### WORK REQUIRED
Every record below should be retyped exactly, and no picture should appear in the copy.

+++

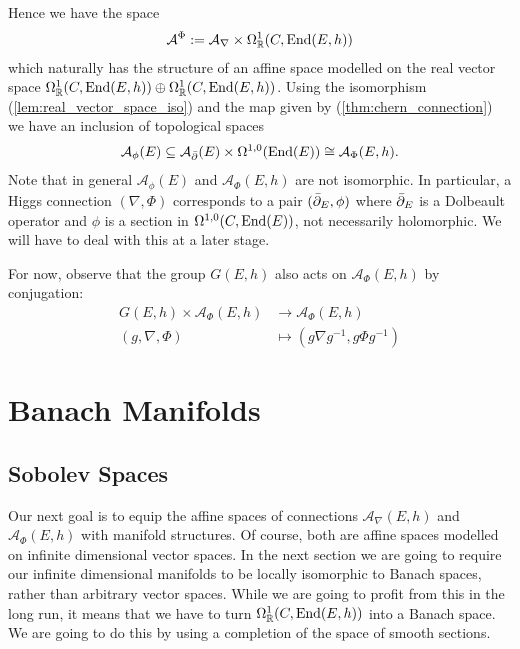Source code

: \documentclass[12pt]{ociamthesis}  %
\begin{document}
Hence we have the space
\begin{align}\label{eq:Higgs_connections_space}
  \mathcal A^{\Phi} := \mathcal A_\nabla \times \Omega^1_{\mathbb{R}}(C,\operatorname{End}(E,h))
\end{align}
which naturally has the structure of an affine space modelled on
the real vector space
$\Omega^1_{\mathbb{R}}(C,\operatorname{End}(E,h))\oplus\Omega_{\mathbb{R}}^1(C,\operatorname{End}(E,h))$. Using the isomorphism (\ref{lem:real_vector_space_iso})
and the map given by (\ref{thm:chern_connection}) we have an inclusion
of topological spaces
\begin{align*}
  \mathcal A_\phi(E) \subseteq \mathcal A_{\bar{\partial}} (E) \times \Omega^{1,0}(\operatorname{End}(E)) \cong \mathcal A_\Phi (E,h).
\end{align*}
Note that in general $\mathcal A_\phi(E)$ and $\mathcal A_\Phi (E,h)$ are not isomorphic. In
particular, a Higgs connection $(\nabla,\Phi)$ corresponds to
a pair $({\bar{\partial}}_E,\phi)$ where ${\bar{\partial}}_E$ is a Dolbeault operator and
$\phi$ is a section in $\Omega^{1,0}(C,\operatorname{End}(E))$, not necessarily
holomorphic. We will have to deal with this at a later stage.

For now, observe that the group $G(E,h)$ also acts on $\mathcal A_\Phi (E,h)$
by conjugation:
\begin{align*}
  G(E,h) \times \mathcal A_\Phi (E,h) & \to \mathcal A_\Phi (E,h)               \\
  (g,\nabla,\Phi)                     & \mapsto (g\nabla{g}^{-1},g\Phi{g}^{-1})
\end{align*}

\section{Banach Manifolds}

\subsection{Sobolev Spaces}

Our next goal is to equip the affine spaces of connections $\mathcal A_\nabla(E,h)$
and $\mathcal A_\Phi (E,h)$ with manifold structures. Of course, both are affine
spaces modelled on infinite dimensional vector spaces. In the next
section we are going to require our infinite dimensional manifolds to
be locally isomorphic to Banach spaces, rather than arbitrary
vector spaces. While we are going to profit from this in the long run,
it means that we have to turn $\Omega^1_{\mathbb{R}}(C,\operatorname{End}(E,h))$
into a Banach space. We are going to do this by using a completion of
the space of smooth sections.
\end{document}
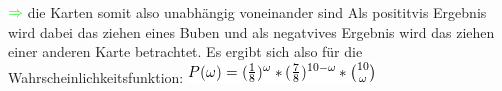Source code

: \documentclass[11pt]{article}
\begin{document}
\begin{itemize}
\includegraphics[width=.9\linewidth]{201212ad-1302231774zON.png} die Karten somit also unabhängig voneinander sind
Als posititvis Ergebnis wird dabei das ziehen eines Buben und als negatvives Ergebnis wird das ziehen
einer anderen Karte betrachtet.
Es ergibt sich also für die Wahrscheinlichkeitsfunktion:
\includegraphics[width=.9\linewidth]{201301ad-17585933894AO.png}

\end{itemize}
\end{document}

+++

### RESPONSE FOR THIS EXERCISE
Source code

: \documentclass[12pt]{ociamthesis}  %
\begin{document}
Hence we have the space
\begin{align}\label{eq:Higgs_connections_space}
  \mathcal A^{\Phi} := \mathcal A_\nabla \times \Omega^1_{\mathbb{R}}(C,\operatorname{End}(E,h))
\end{align}
which naturally has the structure of an affine space modelled on
the real vector space
$\Omega^1_{\mathbb{R}}(C,\operatorname{End}(E,h))\oplus\Omega_{\mathbb{R}}^1(C,\operatorname{End}(E,h))$. Using the isomorphism (\ref{lem:real_vector_space_iso})
and the map given by (\ref{thm:chern_connection}) we have an inclusion
of topological spaces
\begin{align*}
  \mathcal A_\phi(E) \subseteq \mathcal A_{\bar{\partial}} (E) \times \Omega^{1,0}(\operatorname{End}(E)) \cong \mathcal A_\Phi (E,h).
\end{align*}
Note that in general $\mathcal A_\phi(E)$ and $\mathcal A_\Phi (E,h)$ are not isomorphic. In
particular, a Higgs connection $(\nabla,\Phi)$ corresponds to
a pair $({\bar{\partial}}_E,\phi)$ where ${\bar{\partial}}_E$ is a Dolbeault operator and
$\phi$ is a section in $\Omega^{1,0}(C,\operatorname{End}(E))$, not necessarily
holomorphic. We will have to deal with this at a later stage.

For now, observe that the group $G(E,h)$ also acts on $\mathcal A_\Phi (E,h)$
by conjugation:
\begin{align*}
  G(E,h) \times \mathcal A_\Phi (E,h) & \to \mathcal A_\Phi (E,h)               \\
  (g,\nabla,\Phi)                     & \mapsto (g\nabla{g}^{-1},g\Phi{g}^{-1})
\end{align*}

\section{Banach Manifolds}

\subsection{Sobolev Spaces}

Our next goal is to equip the affine spaces of connections $\mathcal A_\nabla(E,h)$
and $\mathcal A_\Phi (E,h)$ with manifold structures. Of course, both are affine
spaces modelled on infinite dimensional vector spaces. In the next
section we are going to require our infinite dimensional manifolds to
be locally isomorphic to Banach spaces, rather than arbitrary
vector spaces. While we are going to profit from this in the long run,
it means that we have to turn $\Omega^1_{\mathbb{R}}(C,\operatorname{End}(E,h))$
into a Banach space. We are going to do this by using a completion of
the space of smooth sections.
\end{document}
Source code

: \documentclass[11pt]{article}
\begin{document}
\begin{itemize}
\includegraphics[width=.9\linewidth]{201212ad-1302231774zON.png} die Karten somit also unabhängig voneinander sind
Als posititvis Ergebnis wird dabei das ziehen eines Buben und als negatvives Ergebnis wird das ziehen
einer anderen Karte betrachtet.
Es ergibt sich also für die Wahrscheinlichkeitsfunktion:
\includegraphics[width=.9\linewidth]{201301ad-17585933894AO.png}

\end{itemize}
\end{document}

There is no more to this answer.